Friday, April 4, 2014

Review: Chunibyou demo Koi ga Shitai! Ren

Strike a pose.
3ET: N/A

Review Scale

Warning: this review may contain SPOILERS and a reality check for anime romance


I found the first season of Chunibyou demo Koi ga Shitai to be a perfectly fine high school romance. It had a silly premise, a girl (Takanashi Rikka) who acts as if her delusions of magical battles and made up demons are actually real meets a boy (Togashi Yuuta) who used to do the same, but wants to leave that part of himself behind. Over the course of the show, Yuuta finds out that Rikka's father passed away, and that she's using her delusions cope with it. Eventually, he helps her come to terms with her father's death, and the two enter into a "love contract", or as we would call it, a relationship.
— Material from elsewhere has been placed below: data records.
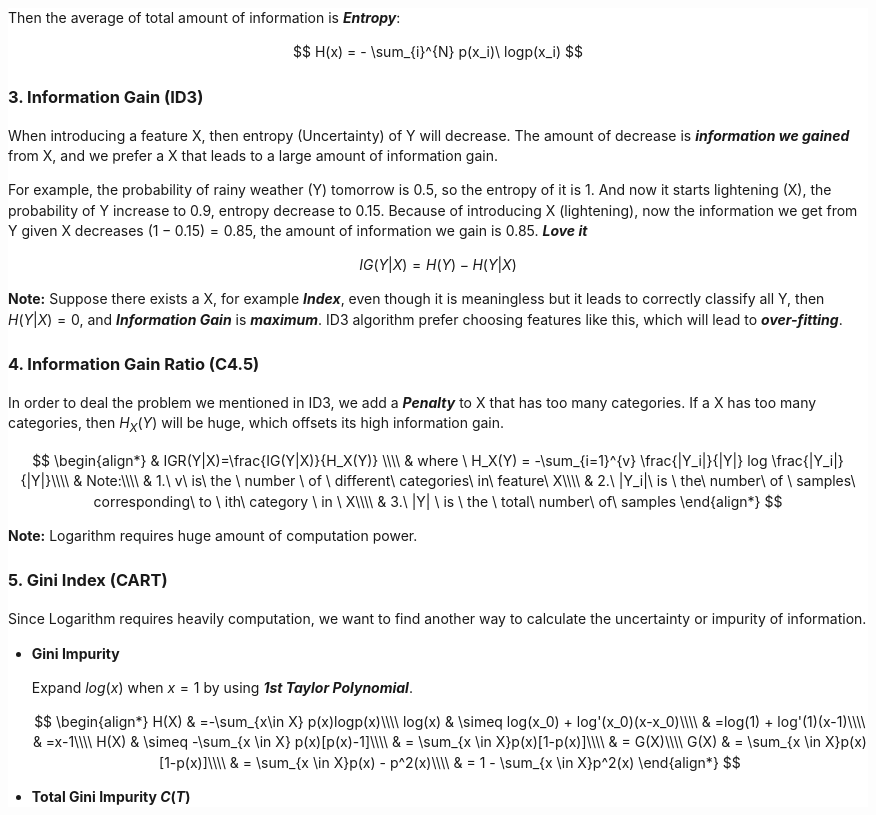 Then the average of total amount of information is ***Entropy***:

$$
H(x) = - \sum_{i}^{N} p(x_i)\ logp(x_i)
$$

### 3. Information Gain (ID3)
When introducing a feature X, then entropy (Uncertainty) of Y will decrease. The amount of decrease is ***information we gained*** from X, and we prefer a X that leads to a large amount of information gain.

For example, the probability of rainy weather (Y) tomorrow is 0.5, so the entropy of it is 1. And now it starts lightening (X), the probability of Y increase to 0.9, entropy decrease to 0.15. Because of introducing X (lightening), now the information we get from Y given X decreases $(1 - 0.15) = 0.85$, the amount of information we gain is $0.85$. ***Love it***

$$
IG(Y|X) = H(Y) - H(Y|X)
$$

**Note:** Suppose there exists a X, for example ***Index***, even though it is meaningless but it leads to correctly classify all Y, then $H(Y|X) = 0$, and ***Information Gain*** is ***maximum***. ID3 algorithm prefer choosing features like this, which will lead to ***over-fitting***.

### 4. Information Gain Ratio (C4.5)
In order to deal the problem we mentioned in ID3, we add a ***Penalty*** to X that has too many categories. If a X has too many categories, then $H_X(Y)$ will be huge, which offsets its high information gain.


$$
\begin{align*}
& IGR(Y|X)=\frac{IG(Y|X)}{H_X(Y)}
\\\\
& where \ H_X(Y) = -\sum_{i=1}^{v} \frac{|Y_i|}{|Y|} log \frac{|Y_i|}{|Y|}\\\\
& Note:\\\\
& 1.\ v\ is\ the \ number \ of \ different\ categories\ in\ feature\ X\\\\
& 2.\ |Y_i|\ is \ the\ number\ of \ samples\ corresponding\ to \ ith\ category \ in \ X\\\\
& 3.\ |Y| \ is \ the \ total\ number\ of\ samples
\end{align*}
$$

**Note:** Logarithm requires huge amount of computation power.

### 5. Gini Index (CART)
Since Logarithm requires heavily computation, we want to find another way to calculate the uncertainty or impurity of information.
* **Gini Impurity**

    Expand $log(x)$ when $x=1$ by using ***1st Taylor Polynomial***.
    
    $$
    \begin{align*}
    H(X) & =-\sum_{x\in X} p(x)logp(x)\\\\
    log(x) & \simeq log(x_0) + log'(x_0)(x-x_0)\\\\
    & =log(1) + log'(1)(x-1)\\\\
    & =x-1\\\\
    H(X) & \simeq -\sum_{x \in X} p(x)[p(x)-1]\\\\
    & = \sum_{x \in X}p(x)[1-p(x)]\\\\
    & = G(X)\\\\
    G(X) & = \sum_{x \in X}p(x)[1-p(x)]\\\\
    & = \sum_{x \in X}p(x) - p^2(x)\\\\
    & = 1 - \sum_{x \in X}p^2(x)
    \end{align*}
    $$
* **Total Gini Impurity $C(T)$**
It was a cute story, with more heart at its core than I would have thought given its premise. It was also quite entertaining, with its cast of deluded misfits adding comedy to balance out the drama. All in all, I thought it was a good show.
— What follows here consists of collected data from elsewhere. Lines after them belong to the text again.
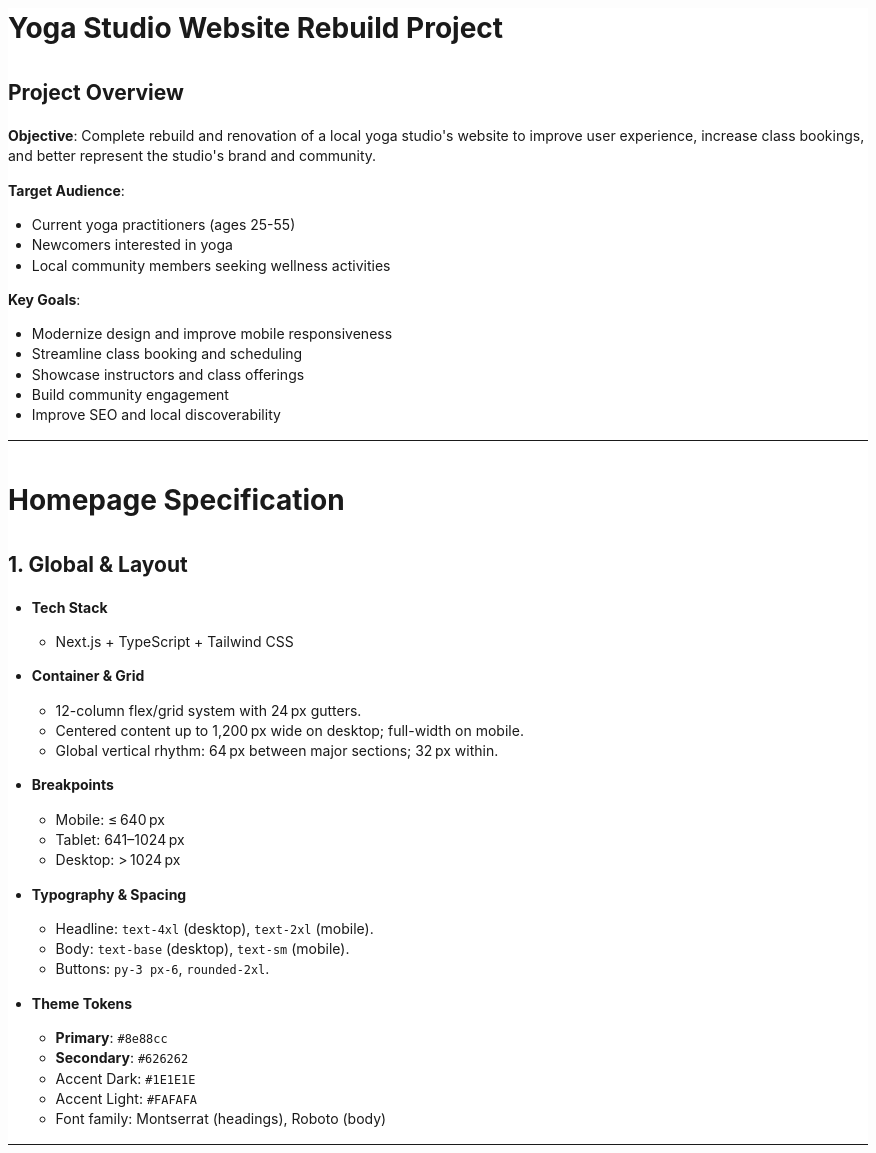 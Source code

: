 # Yoga Studio Website Rebuild Project

## Project Overview

**Objective**: Complete rebuild and renovation of a local yoga studio's website to improve user experience, increase class bookings, and better represent the studio's brand and community.

**Target Audience**:

- Current yoga practitioners (ages 25-55)
- Newcomers interested in yoga
- Local community members seeking wellness activities

**Key Goals**:

- Modernize design and improve mobile responsiveness
- Streamline class booking and scheduling
- Showcase instructors and class offerings
- Build community engagement
- Improve SEO and local discoverability

---

# Homepage Specification

## 1. Global & Layout

- **Tech Stack**

  - Next.js + TypeScript + Tailwind CSS

- **Container & Grid**

  - 12-column flex/grid system with 24 px gutters.
  - Centered content up to 1,200 px wide on desktop; full-width on mobile.
  - Global vertical rhythm: 64 px between major sections; 32 px within.

- **Breakpoints**

  - Mobile: ≤ 640 px
  - Tablet: 641–1024 px
  - Desktop: > 1024 px

- **Typography & Spacing**

  - Headline: `text-4xl` (desktop), `text-2xl` (mobile).
  - Body: `text-base` (desktop), `text-sm` (mobile).
  - Buttons: `py-3 px-6`, `rounded-2xl`.

- **Theme Tokens**

  - **Primary**: `#8e88cc`
  - **Secondary**: `#626262`
  - Accent Dark: `#1E1E1E`
  - Accent Light: `#FAFAFA`
  - Font family: Montserrat (headings), Roboto (body)

---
This is what Rikka actually believes.

So, what the hell happened for season two? It goes nowhere. Because itt had nowhere to go. Yuuta and Rikka were together, so that wasn't a thing that had any more real drama to mine. Sure, they could have the normal high school romance issues, but watching that would have been cripplingly boring. So, like any show that is out of ideas, but needs some new content, they add a new character. The girl (of course it's a girl), Shichimiya Satone, had a crush on Yuuta. And she has delusions. So, logically she creates a love triangle. However, Satone is little more than a knock-off of Rikka with a less interesting story. So she moved away from a boy she liked, big deal. Compared to Rikka's arc in the first season, hers comes of as a trite waste of time.
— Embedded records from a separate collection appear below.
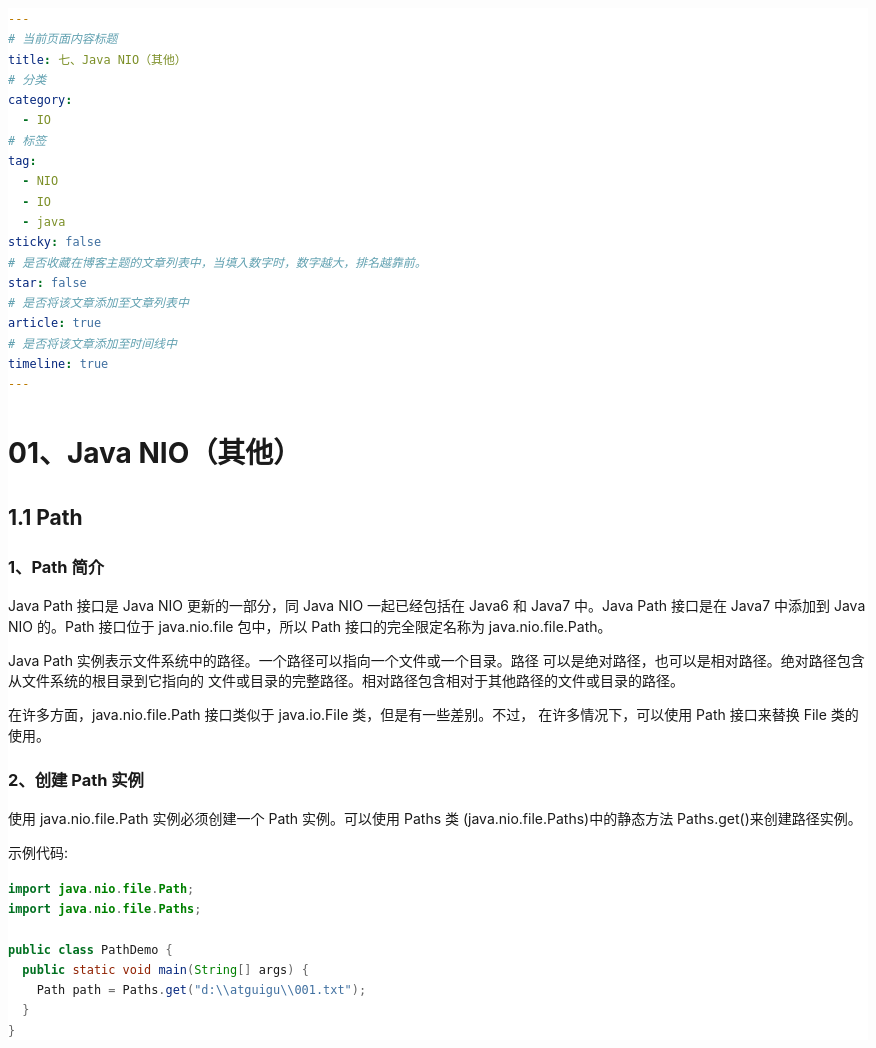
 ```yaml
---
# 当前页面内容标题
title: 七、Java NIO（其他）
# 分类
category:
  - IO
# 标签
tag: 
  - NIO
  - IO
  - java
sticky: false
# 是否收藏在博客主题的文章列表中，当填入数字时，数字越大，排名越靠前。
star: false
# 是否将该文章添加至文章列表中
article: true
# 是否将该文章添加至时间线中
timeline: true
---
```


# 01、Java NIO（其他）

## **1.1 Path** 

### **1、Path 简介** 

Java Path 接口是 Java NIO 更新的一部分，同 Java NIO 一起已经包括在 Java6 和 Java7 中。Java Path 接口是在 Java7 中添加到 Java NIO 的。Path 接口位于 java.nio.file 包中，所以 Path 接口的完全限定名称为 java.nio.file.Path。 

Java Path 实例表示文件系统中的路径。一个路径可以指向一个文件或一个目录。路径 可以是绝对路径，也可以是相对路径。绝对路径包含从文件系统的根目录到它指向的 文件或目录的完整路径。相对路径包含相对于其他路径的文件或目录的路径。 

在许多方面，java.nio.file.Path 接口类似于 java.io.File 类，但是有一些差别。不过， 在许多情况下，可以使用 Path 接口来替换 File 类的使用。 

### **2、创建 Path 实例** 

使用 java.nio.file.Path 实例必须创建一个 Path 实例。可以使用 Paths 类 (java.nio.file.Paths)中的静态方法 Paths.get()来创建路径实例。

示例代码:

```java
import java.nio.file.Path; 
import java.nio.file.Paths; 

public class PathDemo { 
  public static void main(String[] args) { 
    Path path = Paths.get("d:\\atguigu\\001.txt"); 
  } 
}
```
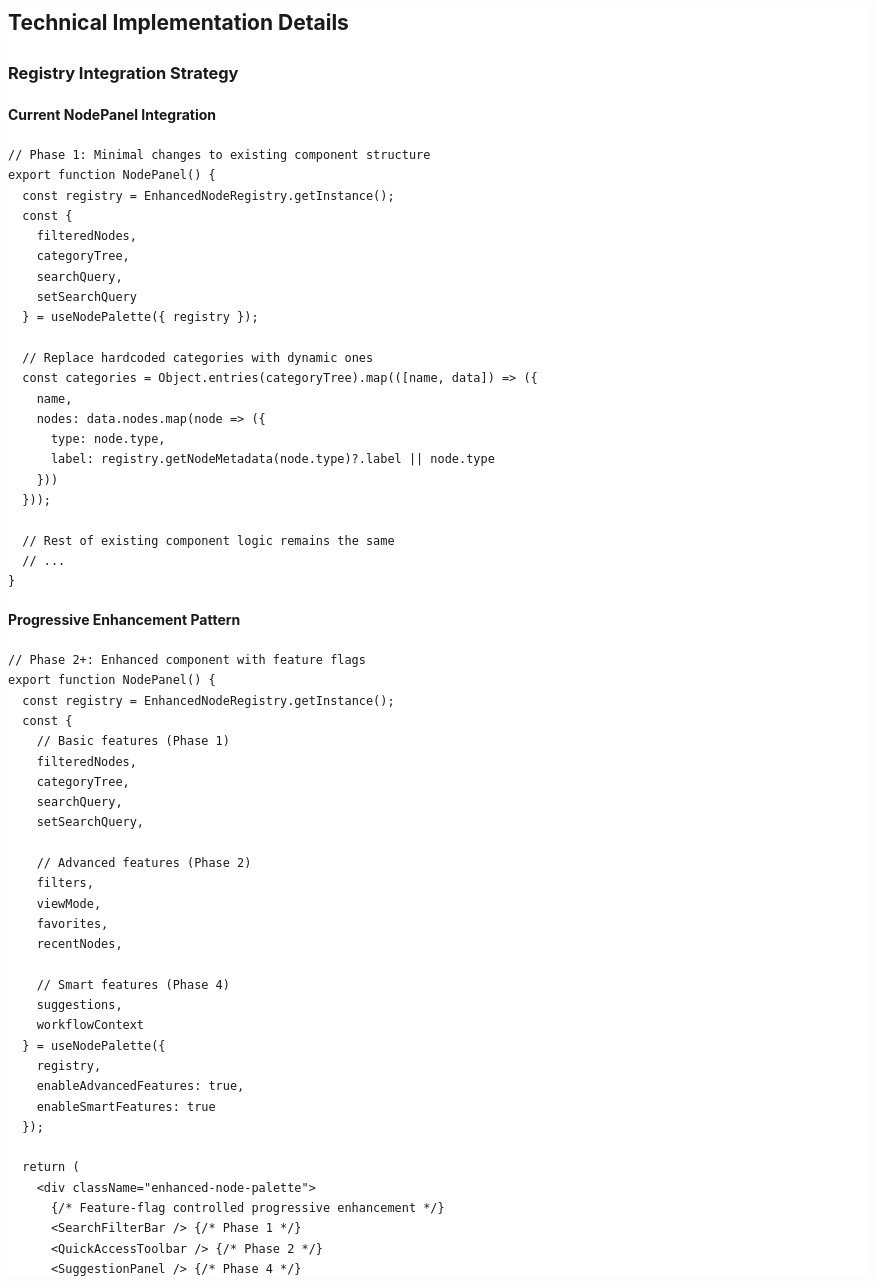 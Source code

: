 ## Technical Implementation Details

### Registry Integration Strategy

#### Current NodePanel Integration
```tsx
// Phase 1: Minimal changes to existing component structure
export function NodePanel() {
  const registry = EnhancedNodeRegistry.getInstance();
  const {
    filteredNodes,
    categoryTree,
    searchQuery,
    setSearchQuery
  } = useNodePalette({ registry });

  // Replace hardcoded categories with dynamic ones
  const categories = Object.entries(categoryTree).map(([name, data]) => ({
    name,
    nodes: data.nodes.map(node => ({
      type: node.type,
      label: registry.getNodeMetadata(node.type)?.label || node.type
    }))
  }));

  // Rest of existing component logic remains the same
  // ...
}
```

#### Progressive Enhancement Pattern
```tsx
// Phase 2+: Enhanced component with feature flags
export function NodePanel() {
  const registry = EnhancedNodeRegistry.getInstance();
  const {
    // Basic features (Phase 1)
    filteredNodes,
    categoryTree,
    searchQuery,
    setSearchQuery,

    // Advanced features (Phase 2)
    filters,
    viewMode,
    favorites,
    recentNodes,

    // Smart features (Phase 4)
    suggestions,
    workflowContext
  } = useNodePalette({
    registry,
    enableAdvancedFeatures: true,
    enableSmartFeatures: true
  });

  return (
    <div className="enhanced-node-palette">
      {/* Feature-flag controlled progressive enhancement */}
      <SearchFilterBar /> {/* Phase 1 */}
      <QuickAccessToolbar /> {/* Phase 2 */}
      <SuggestionPanel /> {/* Phase 4 */}
```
And since there isn't much of a story here, I mean Yuuta is never going to leave Rikka for Satone, this show falls into the old cliches of the high school show. In just twelve episodes, there needed to be a pool episode and a beach episode. There were episodes about the other characters, but they were pretty much ineffective comedy episodes. I say ineffective because the jokes used were recycled from the first season, and these are the kind of gags that get less funny the more I see them. And despite not being a harem show, only because there are girls who don't have a crush on Yuuta, there is a complete lack of male characters. In fact, the only one who shows up exists only so the show can build up all season for one very homophobic and moderately racist joke.

No, KyoAni. Just, no.

Now, there is some drama between Yuuta and Rikka. And on the surface, it comes from a legitimate place. To put it succinctly, Rikka doesn't want to do anything physical with Yuuta at the start of the series. Even holding hands is too much for her. There is some progress where she's able to take small steps, setting up the final episode. The climatic scene comes as Yuuta tries to have their first kiss. He backs off when he sees that she's frightened, which is good. We don't want boys touching, kissing, or doing anything else to girls who don't want it. On the other hand, Yuuta's acquiescence to this situation is completely absurd. By the time this happens, he and Rikka have been dating for quite a while. And it's perfectly reasonable to think that kissing should be part of the relationship. To say that Yuuta is completely all right with this arrangement makes him look like he is the mythical creature known as "the teenage boy without a sex drive". This whole story arc also highlights one of the main issues anime has when portraying teenage boys. Too often, they are either completely pure and have no idea what sex is, or they are aggressive perverts who want to hump anything with breasts in sight. Of course, most boys are in-between these two extremes, and Chuunibyou Ren's failure to see that makes it just the latest in the long line of high school anime romances to characterize boys in that way. As for Rikka, she is clearly not in good working order to be with Yuuta. She is either too scared of him, or just too immature to understand what is going on. In either case, she shouldn't be in a relationship at all. And one last thing, can we stop acting like teenagers in Japan don't have sex? If they are human teenagers, and all signs point to that being the case, they do. And that fact needs to stop being treated as dangerous and horrible, and being treated as a part of the human experience for adolescents.

Still, it's a better love story than Twilight.

With that rant over with, I can safely say that Chuunibyou demo Koi ga Shitai Ren is a sequel that did not need to happen. The only value it had was that it gave the animators practice at making gorgeous battle scenes the illustrate the delusions. And that is pretty much the only thing that stayed constant from season one. Everything else got worse, and the new characters were tiresome and added nothing interesting to the plot. I can safely say that I'm off this ride, and a season three will pass me by without me giving it a second thought.